• _To do_: Extract, without alteration, each line from the start of the listing to the line bearing "phẩm từ database.".

#####

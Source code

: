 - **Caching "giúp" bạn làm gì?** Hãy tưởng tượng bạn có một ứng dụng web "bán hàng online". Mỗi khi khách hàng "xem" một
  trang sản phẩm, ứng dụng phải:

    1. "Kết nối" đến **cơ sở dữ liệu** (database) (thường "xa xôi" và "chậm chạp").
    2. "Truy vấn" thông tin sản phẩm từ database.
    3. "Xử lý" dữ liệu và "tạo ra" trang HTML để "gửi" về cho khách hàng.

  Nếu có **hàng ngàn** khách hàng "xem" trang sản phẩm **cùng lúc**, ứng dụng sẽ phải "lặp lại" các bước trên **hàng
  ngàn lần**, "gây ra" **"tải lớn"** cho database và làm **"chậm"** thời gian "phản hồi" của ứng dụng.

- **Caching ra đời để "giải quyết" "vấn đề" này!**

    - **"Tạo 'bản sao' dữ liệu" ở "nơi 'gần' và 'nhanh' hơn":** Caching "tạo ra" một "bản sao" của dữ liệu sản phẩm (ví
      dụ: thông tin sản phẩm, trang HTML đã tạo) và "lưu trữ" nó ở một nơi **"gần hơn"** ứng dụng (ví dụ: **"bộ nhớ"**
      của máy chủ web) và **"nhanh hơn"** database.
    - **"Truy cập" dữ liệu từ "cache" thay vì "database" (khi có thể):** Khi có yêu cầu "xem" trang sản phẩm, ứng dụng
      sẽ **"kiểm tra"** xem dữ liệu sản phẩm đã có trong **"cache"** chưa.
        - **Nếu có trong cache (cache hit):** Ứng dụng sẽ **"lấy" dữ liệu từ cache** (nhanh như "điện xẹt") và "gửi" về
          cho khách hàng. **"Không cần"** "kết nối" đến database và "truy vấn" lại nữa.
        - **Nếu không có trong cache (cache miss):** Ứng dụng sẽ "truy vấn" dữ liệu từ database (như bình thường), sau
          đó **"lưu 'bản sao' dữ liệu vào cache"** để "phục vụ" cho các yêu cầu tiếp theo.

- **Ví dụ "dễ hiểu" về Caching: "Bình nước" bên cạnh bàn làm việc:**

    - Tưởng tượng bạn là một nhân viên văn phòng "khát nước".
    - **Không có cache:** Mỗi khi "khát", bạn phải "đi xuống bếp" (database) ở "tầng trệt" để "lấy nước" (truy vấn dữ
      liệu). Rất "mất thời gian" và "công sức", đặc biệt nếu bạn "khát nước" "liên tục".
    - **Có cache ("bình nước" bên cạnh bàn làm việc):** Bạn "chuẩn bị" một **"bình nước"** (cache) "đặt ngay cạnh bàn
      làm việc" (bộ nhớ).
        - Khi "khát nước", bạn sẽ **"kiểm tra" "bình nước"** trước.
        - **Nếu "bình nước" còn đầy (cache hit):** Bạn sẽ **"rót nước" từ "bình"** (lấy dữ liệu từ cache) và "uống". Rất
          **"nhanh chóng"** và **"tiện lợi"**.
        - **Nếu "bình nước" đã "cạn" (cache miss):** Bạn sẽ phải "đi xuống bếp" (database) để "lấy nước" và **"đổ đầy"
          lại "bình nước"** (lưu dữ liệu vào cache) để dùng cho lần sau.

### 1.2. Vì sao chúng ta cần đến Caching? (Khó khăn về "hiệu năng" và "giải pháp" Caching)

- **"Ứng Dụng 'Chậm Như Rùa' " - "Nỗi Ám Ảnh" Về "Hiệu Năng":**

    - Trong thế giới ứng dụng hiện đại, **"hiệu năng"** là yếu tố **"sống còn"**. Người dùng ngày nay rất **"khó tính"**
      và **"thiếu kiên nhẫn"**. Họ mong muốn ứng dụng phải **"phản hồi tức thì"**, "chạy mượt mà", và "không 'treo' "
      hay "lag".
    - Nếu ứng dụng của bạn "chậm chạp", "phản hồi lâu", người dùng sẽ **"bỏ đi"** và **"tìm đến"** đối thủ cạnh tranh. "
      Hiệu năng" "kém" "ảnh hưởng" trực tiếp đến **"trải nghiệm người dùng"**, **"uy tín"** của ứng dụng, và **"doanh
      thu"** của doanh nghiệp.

#####

• _Answer for this exercise_:
Source code

: - **Caching "giúp" bạn làm gì?** Hãy tưởng tượng bạn có một ứng dụng web "bán hàng online". Mỗi khi khách hàng "xem" một
  trang sản phẩm, ứng dụng phải:

    1. "Kết nối" đến **cơ sở dữ liệu** (database) (thường "xa xôi" và "chậm chạp").
    2. "Truy vấn" thông tin sản phẩm từ database.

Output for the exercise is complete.